What's impressive in terms of the above references is not only that any of us could have pulled off the same feat but that many of us still are. The ranks of shoestringing hopefuls who passed through Inc.'s corridors in the 1980s remain undiminished in the 1990s. And like their famous predecessors, the business breeders profiled in these pages -- a gamut that runs from manufacturers of goods as low-tech as stuffed beavers to services as specialized as psychological testing -- began with pocket change. In some cases not even that, and in no case with more than $999.99. Each undercapitalized start-up chosen is now at least six years old. As the founders attest, the financial system that was accessible to earlier bootstrappers such as confectioner William Wrigley Jr. in 1891, carmaker Henry Ford in 1903, Reader's Digest publishers DeWitt and Lila Wallace in 1922, and high-technologist An Wang in 1951 remains equally accessible today.
The Elements Of Bootstrapping
When you catch onto the rules of bootstrapping, access routes to other people's money abound, though not necessarily for the coin of the realm. The capital of credibility -- other people's willingness to hear you out, to grant credit extensions, and to barter (or merely to lend an empty after-hours desk) -- does a bootstrapper as nicely as cash.
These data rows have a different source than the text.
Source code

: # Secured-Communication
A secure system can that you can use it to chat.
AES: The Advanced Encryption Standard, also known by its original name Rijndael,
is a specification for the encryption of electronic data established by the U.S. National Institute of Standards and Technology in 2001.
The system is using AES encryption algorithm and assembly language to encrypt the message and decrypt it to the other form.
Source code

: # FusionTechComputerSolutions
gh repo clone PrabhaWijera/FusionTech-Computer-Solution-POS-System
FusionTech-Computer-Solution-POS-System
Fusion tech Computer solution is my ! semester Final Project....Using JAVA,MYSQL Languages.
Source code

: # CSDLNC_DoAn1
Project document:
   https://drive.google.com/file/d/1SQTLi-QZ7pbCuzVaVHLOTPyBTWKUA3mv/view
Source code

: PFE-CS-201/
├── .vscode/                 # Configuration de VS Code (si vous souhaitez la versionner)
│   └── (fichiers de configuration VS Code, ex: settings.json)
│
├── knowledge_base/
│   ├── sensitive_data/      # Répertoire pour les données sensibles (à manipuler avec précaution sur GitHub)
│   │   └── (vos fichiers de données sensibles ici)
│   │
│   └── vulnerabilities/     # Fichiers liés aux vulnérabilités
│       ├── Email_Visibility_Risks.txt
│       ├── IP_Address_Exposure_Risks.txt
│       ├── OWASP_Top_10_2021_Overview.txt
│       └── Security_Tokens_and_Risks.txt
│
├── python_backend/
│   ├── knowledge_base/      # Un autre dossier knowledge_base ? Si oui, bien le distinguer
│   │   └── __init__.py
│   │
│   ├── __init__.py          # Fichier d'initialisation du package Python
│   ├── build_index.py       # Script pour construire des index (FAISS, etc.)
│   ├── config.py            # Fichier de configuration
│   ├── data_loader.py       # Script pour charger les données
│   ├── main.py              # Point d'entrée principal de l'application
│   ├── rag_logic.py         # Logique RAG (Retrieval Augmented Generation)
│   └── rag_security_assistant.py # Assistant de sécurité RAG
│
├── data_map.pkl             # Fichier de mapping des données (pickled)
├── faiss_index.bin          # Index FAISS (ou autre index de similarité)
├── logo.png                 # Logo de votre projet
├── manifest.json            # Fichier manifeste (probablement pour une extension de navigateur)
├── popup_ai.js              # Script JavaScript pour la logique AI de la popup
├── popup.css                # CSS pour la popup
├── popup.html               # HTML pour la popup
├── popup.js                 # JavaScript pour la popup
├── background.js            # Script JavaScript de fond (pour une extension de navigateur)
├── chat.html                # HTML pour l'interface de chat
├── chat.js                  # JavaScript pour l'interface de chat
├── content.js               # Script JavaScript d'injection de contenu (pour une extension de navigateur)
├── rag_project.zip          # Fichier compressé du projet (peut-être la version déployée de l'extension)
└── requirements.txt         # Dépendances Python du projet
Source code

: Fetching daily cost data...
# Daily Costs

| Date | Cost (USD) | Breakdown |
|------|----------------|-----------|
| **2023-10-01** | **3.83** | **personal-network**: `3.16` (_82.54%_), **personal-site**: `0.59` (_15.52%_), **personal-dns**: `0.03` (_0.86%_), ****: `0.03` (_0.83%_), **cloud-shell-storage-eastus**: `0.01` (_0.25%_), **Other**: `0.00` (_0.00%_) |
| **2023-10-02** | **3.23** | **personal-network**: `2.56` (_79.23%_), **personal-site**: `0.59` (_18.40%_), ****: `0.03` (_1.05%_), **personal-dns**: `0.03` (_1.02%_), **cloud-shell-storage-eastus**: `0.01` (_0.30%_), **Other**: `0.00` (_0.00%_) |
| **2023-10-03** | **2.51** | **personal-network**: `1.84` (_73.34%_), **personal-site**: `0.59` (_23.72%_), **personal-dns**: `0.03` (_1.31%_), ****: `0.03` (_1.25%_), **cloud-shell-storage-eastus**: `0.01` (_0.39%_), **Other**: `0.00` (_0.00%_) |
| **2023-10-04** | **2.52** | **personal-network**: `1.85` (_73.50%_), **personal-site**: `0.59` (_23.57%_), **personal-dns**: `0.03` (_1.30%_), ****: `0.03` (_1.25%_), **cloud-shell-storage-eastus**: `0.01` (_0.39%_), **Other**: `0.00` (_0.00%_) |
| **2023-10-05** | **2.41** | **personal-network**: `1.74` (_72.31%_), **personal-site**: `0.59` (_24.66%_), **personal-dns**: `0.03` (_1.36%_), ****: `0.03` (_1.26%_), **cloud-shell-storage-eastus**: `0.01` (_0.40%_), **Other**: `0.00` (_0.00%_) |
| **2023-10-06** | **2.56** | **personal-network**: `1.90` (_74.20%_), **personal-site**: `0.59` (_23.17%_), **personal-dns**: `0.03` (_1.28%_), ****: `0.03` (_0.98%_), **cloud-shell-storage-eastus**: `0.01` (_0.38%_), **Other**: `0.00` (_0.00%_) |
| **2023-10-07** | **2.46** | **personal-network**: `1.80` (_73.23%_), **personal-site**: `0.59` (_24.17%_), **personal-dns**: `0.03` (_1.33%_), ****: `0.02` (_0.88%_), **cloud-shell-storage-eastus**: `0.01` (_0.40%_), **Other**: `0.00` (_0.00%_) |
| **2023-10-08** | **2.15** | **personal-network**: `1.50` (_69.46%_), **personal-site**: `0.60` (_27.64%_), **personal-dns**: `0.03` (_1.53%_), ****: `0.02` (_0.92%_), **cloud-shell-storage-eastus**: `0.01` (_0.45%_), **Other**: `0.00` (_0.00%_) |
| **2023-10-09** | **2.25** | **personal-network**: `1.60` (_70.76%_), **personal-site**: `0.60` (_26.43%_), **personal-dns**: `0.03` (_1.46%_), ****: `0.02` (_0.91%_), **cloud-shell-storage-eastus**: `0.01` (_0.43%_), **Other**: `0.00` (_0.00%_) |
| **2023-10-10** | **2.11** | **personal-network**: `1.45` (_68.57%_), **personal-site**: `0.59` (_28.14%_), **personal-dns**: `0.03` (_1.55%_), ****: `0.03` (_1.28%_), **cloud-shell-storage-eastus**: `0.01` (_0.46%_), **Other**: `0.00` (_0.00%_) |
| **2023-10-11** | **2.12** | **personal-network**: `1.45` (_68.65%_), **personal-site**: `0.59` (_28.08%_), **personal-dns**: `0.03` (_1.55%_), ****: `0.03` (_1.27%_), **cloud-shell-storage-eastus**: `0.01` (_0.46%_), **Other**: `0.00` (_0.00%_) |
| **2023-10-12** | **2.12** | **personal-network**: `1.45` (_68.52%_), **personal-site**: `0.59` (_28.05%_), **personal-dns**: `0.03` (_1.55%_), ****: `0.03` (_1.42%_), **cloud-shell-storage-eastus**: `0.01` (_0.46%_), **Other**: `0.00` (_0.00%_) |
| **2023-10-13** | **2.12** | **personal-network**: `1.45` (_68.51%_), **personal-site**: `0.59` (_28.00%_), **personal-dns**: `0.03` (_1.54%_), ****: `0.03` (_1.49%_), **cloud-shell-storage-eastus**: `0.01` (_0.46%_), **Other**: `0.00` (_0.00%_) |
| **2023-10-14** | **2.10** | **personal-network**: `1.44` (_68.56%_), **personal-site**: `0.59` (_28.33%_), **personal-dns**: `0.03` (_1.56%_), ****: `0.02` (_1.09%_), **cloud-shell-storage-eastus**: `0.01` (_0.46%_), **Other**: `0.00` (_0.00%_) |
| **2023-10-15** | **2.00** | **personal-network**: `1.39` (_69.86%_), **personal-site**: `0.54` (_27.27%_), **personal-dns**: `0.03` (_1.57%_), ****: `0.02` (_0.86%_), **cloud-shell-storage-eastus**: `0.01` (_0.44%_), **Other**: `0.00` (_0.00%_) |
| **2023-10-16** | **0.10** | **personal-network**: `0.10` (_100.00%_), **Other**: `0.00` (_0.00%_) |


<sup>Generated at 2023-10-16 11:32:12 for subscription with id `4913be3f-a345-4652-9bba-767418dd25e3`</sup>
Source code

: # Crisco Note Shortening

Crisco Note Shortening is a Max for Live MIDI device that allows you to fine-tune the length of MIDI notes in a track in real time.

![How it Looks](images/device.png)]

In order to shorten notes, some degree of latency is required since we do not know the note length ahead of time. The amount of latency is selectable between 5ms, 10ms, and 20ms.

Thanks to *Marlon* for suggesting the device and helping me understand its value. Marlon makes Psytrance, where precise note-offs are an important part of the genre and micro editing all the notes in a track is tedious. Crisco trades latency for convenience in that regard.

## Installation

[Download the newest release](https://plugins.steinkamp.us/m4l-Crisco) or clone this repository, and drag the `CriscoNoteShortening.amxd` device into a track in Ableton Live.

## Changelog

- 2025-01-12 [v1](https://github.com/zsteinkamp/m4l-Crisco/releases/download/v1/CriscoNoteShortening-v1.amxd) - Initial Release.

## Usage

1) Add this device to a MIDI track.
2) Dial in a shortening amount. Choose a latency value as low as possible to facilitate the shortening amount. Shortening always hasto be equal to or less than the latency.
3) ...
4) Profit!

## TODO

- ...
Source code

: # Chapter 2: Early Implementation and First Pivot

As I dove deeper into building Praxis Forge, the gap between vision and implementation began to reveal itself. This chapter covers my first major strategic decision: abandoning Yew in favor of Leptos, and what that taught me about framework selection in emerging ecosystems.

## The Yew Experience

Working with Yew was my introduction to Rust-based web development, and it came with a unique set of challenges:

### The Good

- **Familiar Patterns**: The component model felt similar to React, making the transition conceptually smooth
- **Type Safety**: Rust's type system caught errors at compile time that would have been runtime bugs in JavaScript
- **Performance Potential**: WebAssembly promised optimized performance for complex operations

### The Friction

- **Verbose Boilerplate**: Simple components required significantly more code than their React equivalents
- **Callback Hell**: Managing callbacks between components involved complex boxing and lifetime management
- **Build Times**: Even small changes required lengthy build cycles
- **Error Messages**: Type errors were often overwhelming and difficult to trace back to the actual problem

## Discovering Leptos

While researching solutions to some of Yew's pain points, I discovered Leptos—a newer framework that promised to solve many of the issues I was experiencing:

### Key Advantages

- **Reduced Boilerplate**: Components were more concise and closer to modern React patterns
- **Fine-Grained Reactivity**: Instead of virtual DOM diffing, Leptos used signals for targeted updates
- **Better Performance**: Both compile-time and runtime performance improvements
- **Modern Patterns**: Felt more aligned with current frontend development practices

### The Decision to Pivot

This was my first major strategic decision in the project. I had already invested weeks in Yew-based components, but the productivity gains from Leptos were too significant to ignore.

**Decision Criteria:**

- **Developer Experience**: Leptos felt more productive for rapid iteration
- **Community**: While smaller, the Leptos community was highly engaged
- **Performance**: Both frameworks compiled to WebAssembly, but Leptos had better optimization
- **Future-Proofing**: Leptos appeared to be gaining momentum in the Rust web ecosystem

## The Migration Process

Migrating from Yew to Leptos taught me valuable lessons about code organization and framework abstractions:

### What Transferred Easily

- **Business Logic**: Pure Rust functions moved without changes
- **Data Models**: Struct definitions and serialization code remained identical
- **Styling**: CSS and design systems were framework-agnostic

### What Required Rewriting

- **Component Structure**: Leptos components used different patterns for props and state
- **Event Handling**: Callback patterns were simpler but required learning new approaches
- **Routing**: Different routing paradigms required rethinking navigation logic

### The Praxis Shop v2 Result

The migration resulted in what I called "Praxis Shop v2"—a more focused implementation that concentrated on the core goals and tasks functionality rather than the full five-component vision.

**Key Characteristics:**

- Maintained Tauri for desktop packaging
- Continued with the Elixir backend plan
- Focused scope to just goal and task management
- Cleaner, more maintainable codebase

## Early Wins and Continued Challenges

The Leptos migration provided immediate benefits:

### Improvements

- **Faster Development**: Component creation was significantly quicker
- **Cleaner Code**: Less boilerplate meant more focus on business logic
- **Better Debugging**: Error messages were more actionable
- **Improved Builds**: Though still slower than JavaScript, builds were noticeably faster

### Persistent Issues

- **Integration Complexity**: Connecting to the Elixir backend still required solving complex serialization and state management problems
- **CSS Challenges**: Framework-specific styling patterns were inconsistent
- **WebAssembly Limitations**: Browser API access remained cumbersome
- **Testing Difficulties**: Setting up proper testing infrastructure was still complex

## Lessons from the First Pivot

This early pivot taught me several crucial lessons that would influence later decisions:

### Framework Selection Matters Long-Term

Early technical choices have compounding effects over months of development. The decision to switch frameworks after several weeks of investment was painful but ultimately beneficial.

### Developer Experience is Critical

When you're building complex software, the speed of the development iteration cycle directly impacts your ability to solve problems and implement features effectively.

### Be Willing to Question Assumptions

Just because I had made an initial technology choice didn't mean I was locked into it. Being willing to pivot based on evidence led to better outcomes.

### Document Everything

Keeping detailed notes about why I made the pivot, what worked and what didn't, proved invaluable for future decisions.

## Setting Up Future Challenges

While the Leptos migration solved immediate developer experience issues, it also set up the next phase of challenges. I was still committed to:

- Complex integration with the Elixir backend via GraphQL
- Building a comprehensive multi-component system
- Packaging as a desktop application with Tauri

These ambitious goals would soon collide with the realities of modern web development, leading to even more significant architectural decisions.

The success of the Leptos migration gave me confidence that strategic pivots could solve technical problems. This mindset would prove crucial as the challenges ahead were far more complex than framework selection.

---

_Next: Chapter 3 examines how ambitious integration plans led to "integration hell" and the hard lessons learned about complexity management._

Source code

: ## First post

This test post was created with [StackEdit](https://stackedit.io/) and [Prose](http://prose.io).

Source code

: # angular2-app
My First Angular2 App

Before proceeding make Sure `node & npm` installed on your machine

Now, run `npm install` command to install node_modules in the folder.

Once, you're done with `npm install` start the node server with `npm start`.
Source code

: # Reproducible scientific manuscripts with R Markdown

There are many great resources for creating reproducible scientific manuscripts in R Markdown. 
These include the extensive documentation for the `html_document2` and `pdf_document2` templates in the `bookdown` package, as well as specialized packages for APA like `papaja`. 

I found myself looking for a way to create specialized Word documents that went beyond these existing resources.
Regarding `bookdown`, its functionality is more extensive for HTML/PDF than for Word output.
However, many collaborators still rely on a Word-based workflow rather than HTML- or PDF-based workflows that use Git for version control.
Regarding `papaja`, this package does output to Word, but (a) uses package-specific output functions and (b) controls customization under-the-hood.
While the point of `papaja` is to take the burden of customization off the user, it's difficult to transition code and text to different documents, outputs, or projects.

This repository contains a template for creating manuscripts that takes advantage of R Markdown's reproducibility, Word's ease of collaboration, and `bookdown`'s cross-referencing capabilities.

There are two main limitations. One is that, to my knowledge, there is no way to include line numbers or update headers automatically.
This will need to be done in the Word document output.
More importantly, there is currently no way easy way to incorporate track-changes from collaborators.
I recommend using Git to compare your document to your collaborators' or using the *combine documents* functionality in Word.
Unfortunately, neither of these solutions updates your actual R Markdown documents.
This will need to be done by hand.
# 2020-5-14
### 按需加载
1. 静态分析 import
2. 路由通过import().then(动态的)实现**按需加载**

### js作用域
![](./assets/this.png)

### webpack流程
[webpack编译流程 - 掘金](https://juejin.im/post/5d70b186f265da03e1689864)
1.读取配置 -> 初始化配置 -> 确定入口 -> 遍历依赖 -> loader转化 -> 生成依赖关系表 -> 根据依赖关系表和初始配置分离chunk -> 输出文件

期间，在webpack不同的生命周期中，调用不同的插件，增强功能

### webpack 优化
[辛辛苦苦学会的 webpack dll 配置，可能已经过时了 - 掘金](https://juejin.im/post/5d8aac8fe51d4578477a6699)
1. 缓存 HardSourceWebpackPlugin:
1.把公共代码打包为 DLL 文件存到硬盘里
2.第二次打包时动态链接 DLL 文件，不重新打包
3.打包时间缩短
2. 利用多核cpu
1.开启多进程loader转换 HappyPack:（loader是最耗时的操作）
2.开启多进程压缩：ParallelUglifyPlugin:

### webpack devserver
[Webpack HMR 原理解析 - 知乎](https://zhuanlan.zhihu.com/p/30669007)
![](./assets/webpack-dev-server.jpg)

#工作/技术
To attract such implicit investment, bootstrappers have to exude confidence both in themselves and in their products. "A rush of adrenaline that still hasn't gone away" is how DaMert Co.'s Fred DaMert describes that attribute.
Self-belief -- some call it chutzpah -- inspired ProForma Inc. founder Gregory P. Muzzillo and partner one day simply to "declare ourselves in business." To break the news to the rest of the world, they printed official-looking letterhead. Cost so far: $49.95. For another $25, letters were sent to 100 prospective suppliers, from whom they solicited both understanding and 30 days' credit. Enough said OK to launch the duo into their next stage.
Wearing one's heart on one's fiscal sleeve is also an effective bootstrapping ploy. Marc H. Ostrofsky of Information Publishing Corp. recognized early that "a lot of times when you need something, if you explain to people why -- tell them a critical supplier has to be paid by noon tomorrow, for instance -- they'll cooperate."
Plant Technical Services Inc. founder Amin Bishara asked for -- and got -- $125,000 in loans from prospective employees to fund their own pay for a while after he founded a business to hire them. They were offered two points over then-current money-market rates, which no doubt was enticing but which actually equaled prime -- the rate banks charge their most solid customers.
No bootstrapper can go far with an inferior product. Beaver Valley Inc.'s Kaylee Nilan knew her new business was on the right track when established competitors began ripping open her stuffed animals to reverse-engineer their solid construction.
All bona fide bootstrappers indulge in a little pretense now and again merely to stay alive. Nothing that would send up a chief executive for fraud, mind you, but maybe using a telephone for a while at residential rather than commercial rates. Ditto floor space. Marc Sirkin of Secret Identitee Merchandising ran his business out of an apartment, which cost less than renting industrial-park footage. (It helps if the neighbors are away all day working in said industrial park.) Economically distressed cities like Houston are spawning grounds for cashless businesses, whose hard-up CEOs can dictate surprisingly favor able real-estate terms to even harder-up landlords.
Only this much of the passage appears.